The greenback was weaker across the board at the close of North American trade on Wednesday with the Dow Jones FXCM Dollar Index (Ticker: US Dollar) off a more than 0.50% on the session. The losses come on the back of a lackluster performance in US equities that saw the Dow and the S&P close marginally higher by 0.4% and 0.9% respectively. Although a late day rally saw the two indices close higher on the session, the NASDAQ remained under pressure, closing lower by nearly 0.50%. While stock markets struggle to find firm footing after last week’s massive swings, currencies have seemingly gone back on the offensive with risk trades continuing to support higher-yielding growth backed currencies.

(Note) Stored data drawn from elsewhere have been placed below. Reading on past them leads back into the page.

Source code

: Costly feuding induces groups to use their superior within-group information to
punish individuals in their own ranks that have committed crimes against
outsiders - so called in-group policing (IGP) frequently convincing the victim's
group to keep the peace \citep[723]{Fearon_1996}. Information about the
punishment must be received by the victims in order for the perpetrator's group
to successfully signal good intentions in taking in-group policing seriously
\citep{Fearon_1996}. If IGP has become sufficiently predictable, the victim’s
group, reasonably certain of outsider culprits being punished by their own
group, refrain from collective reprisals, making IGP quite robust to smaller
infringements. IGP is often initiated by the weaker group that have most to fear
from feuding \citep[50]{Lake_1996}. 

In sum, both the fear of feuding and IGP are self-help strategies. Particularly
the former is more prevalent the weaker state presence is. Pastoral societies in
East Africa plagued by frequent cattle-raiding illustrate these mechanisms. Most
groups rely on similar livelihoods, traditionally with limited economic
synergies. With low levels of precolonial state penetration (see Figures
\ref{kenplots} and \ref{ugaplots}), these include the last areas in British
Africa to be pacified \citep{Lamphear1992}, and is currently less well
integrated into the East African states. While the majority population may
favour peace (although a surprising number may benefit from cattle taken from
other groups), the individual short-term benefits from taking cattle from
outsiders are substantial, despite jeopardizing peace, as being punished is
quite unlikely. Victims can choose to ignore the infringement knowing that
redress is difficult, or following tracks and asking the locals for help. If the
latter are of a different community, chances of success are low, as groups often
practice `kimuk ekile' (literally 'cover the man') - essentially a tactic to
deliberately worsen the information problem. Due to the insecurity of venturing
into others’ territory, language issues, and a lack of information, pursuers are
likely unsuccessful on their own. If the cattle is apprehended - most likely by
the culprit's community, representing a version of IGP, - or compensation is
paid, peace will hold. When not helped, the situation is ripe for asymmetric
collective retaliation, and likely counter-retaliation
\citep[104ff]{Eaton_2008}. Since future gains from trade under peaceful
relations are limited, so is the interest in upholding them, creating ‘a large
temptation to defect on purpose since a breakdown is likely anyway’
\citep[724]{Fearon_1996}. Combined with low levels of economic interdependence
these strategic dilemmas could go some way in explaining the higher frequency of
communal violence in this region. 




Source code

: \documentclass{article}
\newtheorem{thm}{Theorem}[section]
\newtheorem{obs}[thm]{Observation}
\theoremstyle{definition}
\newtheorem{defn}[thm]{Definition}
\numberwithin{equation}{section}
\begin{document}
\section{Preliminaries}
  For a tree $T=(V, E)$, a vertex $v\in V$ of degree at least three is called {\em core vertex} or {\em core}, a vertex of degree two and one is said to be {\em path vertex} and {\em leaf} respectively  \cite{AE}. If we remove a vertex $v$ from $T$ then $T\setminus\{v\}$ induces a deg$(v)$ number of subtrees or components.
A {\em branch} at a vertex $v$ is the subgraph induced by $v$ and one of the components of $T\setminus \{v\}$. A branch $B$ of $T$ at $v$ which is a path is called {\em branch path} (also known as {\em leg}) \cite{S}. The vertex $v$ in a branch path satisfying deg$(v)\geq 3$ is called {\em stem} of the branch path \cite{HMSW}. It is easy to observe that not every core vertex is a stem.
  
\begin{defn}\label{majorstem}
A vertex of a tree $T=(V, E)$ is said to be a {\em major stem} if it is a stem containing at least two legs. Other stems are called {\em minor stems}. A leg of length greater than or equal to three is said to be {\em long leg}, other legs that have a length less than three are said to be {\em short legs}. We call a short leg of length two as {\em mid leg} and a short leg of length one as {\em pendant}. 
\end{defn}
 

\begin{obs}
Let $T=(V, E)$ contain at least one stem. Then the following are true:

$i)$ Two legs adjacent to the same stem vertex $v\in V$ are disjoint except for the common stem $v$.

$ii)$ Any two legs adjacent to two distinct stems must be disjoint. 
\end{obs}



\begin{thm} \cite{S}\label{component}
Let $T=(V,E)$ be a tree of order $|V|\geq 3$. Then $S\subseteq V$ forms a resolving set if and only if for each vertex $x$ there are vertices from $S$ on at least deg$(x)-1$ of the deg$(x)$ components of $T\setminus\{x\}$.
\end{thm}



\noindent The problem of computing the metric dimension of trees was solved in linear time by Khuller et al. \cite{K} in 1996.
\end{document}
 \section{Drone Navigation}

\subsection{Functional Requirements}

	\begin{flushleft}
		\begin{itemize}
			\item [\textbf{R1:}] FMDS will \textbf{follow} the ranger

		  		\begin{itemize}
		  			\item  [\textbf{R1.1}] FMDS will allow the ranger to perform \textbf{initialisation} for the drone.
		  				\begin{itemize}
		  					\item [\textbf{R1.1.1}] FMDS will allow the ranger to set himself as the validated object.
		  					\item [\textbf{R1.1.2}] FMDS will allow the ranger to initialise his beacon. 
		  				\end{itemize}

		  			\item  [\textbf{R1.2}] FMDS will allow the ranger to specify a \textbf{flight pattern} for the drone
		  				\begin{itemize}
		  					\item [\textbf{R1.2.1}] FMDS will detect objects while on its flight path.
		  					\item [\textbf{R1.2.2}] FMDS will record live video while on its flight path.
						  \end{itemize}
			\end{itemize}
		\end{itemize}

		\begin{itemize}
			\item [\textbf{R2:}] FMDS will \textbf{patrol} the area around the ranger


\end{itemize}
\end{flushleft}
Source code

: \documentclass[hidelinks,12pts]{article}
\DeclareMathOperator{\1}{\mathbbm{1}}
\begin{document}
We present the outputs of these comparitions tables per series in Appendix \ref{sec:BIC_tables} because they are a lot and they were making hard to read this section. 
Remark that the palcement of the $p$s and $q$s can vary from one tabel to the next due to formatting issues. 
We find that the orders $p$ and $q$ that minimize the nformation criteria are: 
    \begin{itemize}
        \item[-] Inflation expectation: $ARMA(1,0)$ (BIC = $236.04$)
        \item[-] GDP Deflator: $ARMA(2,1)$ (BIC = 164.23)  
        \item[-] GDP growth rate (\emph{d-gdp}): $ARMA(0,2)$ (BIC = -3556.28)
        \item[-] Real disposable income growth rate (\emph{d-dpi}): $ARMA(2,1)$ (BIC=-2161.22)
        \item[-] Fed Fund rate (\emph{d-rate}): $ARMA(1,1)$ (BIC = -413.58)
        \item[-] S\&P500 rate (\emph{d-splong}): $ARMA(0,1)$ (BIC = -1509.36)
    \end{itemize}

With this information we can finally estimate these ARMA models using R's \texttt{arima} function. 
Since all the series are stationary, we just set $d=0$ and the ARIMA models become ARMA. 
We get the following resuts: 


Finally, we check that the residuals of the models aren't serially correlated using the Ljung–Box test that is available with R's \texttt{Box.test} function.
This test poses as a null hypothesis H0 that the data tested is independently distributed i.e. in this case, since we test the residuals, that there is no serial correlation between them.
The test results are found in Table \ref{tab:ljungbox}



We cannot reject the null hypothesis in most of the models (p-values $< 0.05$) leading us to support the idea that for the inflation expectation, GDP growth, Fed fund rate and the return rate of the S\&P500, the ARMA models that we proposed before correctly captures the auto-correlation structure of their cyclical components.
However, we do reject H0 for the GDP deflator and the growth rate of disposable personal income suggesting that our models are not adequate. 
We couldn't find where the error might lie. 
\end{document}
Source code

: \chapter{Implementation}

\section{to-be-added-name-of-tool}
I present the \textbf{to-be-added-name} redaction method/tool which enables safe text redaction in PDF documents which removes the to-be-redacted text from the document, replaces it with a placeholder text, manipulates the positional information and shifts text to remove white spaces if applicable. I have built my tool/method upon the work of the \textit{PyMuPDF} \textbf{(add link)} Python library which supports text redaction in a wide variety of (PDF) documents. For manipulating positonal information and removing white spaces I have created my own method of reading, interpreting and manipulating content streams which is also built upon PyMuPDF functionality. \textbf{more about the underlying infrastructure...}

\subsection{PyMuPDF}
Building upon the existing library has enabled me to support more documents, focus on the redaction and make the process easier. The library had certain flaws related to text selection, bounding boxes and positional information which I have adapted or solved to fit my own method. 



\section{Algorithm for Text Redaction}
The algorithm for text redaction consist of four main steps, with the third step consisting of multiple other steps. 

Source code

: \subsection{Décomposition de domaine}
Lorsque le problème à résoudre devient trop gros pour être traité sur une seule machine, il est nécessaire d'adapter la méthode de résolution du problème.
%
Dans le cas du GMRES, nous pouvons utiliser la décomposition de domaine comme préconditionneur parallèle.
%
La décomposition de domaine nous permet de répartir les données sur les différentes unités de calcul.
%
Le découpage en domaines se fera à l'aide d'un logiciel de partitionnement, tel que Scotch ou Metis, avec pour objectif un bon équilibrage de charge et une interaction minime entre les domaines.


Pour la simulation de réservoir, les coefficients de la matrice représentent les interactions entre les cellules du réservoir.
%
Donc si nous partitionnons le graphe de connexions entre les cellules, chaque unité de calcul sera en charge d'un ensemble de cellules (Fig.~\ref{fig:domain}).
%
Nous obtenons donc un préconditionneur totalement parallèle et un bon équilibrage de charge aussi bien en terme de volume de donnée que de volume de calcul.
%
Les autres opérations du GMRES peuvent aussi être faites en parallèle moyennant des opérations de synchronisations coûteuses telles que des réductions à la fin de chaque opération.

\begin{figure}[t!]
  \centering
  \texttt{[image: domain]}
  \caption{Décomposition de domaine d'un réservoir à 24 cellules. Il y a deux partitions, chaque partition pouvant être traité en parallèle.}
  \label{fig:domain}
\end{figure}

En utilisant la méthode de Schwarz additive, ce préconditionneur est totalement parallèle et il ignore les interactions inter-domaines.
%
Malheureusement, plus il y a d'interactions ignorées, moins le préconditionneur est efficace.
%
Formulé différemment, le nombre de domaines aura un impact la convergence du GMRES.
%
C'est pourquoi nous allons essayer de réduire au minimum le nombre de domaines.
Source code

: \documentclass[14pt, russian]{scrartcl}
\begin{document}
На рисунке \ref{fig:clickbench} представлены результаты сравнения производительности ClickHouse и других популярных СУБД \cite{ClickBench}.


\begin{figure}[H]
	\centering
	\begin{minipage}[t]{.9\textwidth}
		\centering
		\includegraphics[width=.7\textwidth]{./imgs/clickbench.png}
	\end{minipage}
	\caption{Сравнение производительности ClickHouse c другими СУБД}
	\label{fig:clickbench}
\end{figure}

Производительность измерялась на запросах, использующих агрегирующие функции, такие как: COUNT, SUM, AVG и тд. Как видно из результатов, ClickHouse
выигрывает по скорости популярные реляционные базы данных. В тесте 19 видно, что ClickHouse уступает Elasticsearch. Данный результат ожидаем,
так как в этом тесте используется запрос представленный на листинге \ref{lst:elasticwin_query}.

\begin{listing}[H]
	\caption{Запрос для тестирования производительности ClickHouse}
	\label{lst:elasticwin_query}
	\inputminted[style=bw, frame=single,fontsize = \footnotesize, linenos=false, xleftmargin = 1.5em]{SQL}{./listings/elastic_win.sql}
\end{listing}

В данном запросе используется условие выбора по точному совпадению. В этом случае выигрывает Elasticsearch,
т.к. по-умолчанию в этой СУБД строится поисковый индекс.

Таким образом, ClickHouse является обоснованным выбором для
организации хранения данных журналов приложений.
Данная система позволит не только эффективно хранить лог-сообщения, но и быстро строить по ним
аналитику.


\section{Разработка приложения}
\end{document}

The dollar has remained under pressure despite losses in the equity markets as uncertainty about future Fed policy continues to see a dampening in the demand for the reserve currency. Underlying the concerns are conflicting remarks made by central bank member who continue to voice their descent of the Fed’s august 9th decision to keep interest rates at record lows through mid-2013. Philadelphia Fed President Charles Plosser and Dallas Fed Chief Richard Fisher have both expressed concerns that the Fed’s actions have signaled to market participants that the central bank is in the, ”business of supporting the stock market,” and that the enacted policies would not help spur growth. With such dissention among policy makers, confidence that the economic recovery is on proper footing continues to waver with the dollar suffering on account of haven flows seeking refuge elsewhere. And with Tuesday's growth forecast downgrade from rating agency Standard and Poor’s, uncertainty regarding the outlook for the domestic economy continues to gain steam.
The index continues to trade within a well defined descending channel formation after breaking below the 50% Fibonacci extension taken from the July 7th and August 8th crests at 9460. With RSI signaling oversold conditions here, it’s likely the greenback will rebound off the 61.8% Fibonacci extension where interim support now rests. Topside resistance is eyed back at the 9460 level, with a breech of trendline resistance targeting the 38.2% extension at 9515. A break below 9400 sees downside targets at 9370 with subsequent floors eyed at the 76.4% extension at 9345 and the 2010 low at 9321.
The dollar fell against all the component currencies, highlighted by a 0.61% decline against the aussie which continued to benefit from improving risk appetite. As trader’s go back on the hunt for yields, the high yielding Australian dollar will continue to benefit from risk flows. The euro saw the smallest advance against the greenback as investors remain uncertain about the details of the proposed ‘integration’ plans cited yesterday by German Chancellor Angela Merkel and French President Nicolas Sarkozy. Accordingly the euro may continue to linger at these levels after testing the 1.45-figure early in the session.
Today's economic docket sees a flurry of data highlighted by the July consumer price index, leading indicators, and existing home sales. Consensus estimates call for inflation to ease to 3.3% y/y, from a previous print of 3.6% y/y, while core inflation (ex food & energy) is expected to climb to 1.7% y/y, from 1.6% y/y. Investors will be closely eyeing the existing home sales report for an update on the ailed housing sector, with estimates calling for sales to rise by 2.7% m/m from a previous contraction of 0.8% m/m in June. With ongoing concerns about the health of the domestic recovery coming into question, weaker than expected prints tomorrow could weigh heavily on investor sentiment as investors seek to quarantine themselves from a possible slide back into recession.